__Dataset entries__.
== Segment start ==
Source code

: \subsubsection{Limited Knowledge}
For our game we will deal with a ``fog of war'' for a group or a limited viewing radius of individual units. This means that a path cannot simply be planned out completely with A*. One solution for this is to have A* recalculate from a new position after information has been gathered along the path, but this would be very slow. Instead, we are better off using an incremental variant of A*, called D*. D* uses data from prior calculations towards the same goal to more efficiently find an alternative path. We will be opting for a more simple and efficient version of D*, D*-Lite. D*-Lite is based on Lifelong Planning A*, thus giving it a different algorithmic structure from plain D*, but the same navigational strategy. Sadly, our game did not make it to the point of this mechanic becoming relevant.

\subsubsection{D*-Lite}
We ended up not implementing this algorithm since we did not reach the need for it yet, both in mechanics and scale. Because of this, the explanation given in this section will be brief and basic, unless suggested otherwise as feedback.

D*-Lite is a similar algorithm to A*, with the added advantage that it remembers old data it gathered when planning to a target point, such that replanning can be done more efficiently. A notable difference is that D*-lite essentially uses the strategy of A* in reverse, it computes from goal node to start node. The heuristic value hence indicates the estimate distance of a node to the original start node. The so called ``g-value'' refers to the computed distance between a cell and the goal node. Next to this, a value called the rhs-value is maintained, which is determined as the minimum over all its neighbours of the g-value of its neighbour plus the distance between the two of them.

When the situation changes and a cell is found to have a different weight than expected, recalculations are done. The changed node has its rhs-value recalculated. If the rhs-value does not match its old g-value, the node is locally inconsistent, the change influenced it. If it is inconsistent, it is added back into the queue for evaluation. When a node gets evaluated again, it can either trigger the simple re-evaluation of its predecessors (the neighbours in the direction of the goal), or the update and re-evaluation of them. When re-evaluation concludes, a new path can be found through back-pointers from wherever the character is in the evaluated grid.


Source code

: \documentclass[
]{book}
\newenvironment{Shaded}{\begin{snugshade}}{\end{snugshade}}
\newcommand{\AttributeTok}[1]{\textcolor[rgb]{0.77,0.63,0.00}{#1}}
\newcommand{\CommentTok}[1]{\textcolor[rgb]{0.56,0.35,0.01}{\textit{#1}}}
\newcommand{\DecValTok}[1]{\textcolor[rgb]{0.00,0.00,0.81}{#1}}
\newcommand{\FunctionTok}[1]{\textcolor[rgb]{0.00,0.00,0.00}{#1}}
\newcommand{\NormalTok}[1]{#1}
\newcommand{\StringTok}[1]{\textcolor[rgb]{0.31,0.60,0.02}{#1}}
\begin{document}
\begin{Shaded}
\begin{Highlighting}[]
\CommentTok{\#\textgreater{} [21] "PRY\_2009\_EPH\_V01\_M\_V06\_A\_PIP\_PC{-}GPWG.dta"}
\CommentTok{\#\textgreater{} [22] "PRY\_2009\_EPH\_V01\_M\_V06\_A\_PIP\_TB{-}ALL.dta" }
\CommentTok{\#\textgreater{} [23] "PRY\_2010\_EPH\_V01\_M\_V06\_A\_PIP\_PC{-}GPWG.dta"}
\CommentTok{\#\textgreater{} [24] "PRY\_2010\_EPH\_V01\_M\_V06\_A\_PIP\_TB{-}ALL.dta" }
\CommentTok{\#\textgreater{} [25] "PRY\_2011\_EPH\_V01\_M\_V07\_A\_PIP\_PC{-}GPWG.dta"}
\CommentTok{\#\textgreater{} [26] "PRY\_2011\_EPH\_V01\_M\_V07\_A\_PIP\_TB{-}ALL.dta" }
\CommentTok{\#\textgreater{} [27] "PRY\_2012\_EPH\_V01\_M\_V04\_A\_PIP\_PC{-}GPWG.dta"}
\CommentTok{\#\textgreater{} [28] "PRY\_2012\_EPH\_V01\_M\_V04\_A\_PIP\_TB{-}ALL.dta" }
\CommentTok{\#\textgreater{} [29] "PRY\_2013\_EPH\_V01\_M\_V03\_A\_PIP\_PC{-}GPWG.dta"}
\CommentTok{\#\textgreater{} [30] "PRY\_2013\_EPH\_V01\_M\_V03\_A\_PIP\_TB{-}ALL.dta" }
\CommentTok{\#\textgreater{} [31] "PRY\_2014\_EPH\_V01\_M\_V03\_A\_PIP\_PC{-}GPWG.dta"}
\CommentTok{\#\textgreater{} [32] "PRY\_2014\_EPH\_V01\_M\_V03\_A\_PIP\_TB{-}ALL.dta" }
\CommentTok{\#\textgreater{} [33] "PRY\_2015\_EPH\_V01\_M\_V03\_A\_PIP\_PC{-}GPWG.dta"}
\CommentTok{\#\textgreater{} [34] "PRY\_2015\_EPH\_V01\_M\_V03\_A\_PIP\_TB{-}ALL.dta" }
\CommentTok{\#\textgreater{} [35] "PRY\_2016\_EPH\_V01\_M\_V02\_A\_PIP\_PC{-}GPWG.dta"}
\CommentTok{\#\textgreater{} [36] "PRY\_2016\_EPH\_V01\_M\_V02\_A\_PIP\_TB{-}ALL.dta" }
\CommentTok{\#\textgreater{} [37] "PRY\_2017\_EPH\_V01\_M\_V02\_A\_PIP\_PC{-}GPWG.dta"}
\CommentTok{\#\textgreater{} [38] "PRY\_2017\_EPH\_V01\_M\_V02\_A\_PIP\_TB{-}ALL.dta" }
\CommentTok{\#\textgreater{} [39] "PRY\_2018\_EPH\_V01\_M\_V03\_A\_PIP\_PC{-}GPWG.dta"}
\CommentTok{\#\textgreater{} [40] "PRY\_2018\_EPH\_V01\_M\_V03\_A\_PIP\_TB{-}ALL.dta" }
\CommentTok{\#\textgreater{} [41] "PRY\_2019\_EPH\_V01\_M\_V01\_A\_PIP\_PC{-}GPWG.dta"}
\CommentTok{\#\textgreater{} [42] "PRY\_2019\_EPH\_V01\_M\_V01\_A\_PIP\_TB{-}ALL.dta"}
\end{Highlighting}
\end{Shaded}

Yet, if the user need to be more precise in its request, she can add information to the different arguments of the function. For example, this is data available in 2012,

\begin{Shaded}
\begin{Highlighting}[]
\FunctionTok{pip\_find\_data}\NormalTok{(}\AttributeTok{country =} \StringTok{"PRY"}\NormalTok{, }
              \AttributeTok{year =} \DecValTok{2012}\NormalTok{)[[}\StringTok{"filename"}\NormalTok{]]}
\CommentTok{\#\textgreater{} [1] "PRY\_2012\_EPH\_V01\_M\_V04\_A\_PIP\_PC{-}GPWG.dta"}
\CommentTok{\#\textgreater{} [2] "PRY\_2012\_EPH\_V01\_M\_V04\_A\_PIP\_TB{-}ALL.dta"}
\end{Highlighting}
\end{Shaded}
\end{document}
== Segment end ==
Your answer should be the lines of the records that hold the string "AttributeTok".

\newcommand{\AttributeTok}[1]{\textcolor[rgb]{0.77,0.63,0.00}{#1}}
\FunctionTok{pip\_find\_data}\NormalTok{(}\AttributeTok{country =} \StringTok{"PRY"}\NormalTok{, }
              \AttributeTok{year =} \DecValTok{2012}\NormalTok{)[[}\StringTok{"filename"}\NormalTok{]]}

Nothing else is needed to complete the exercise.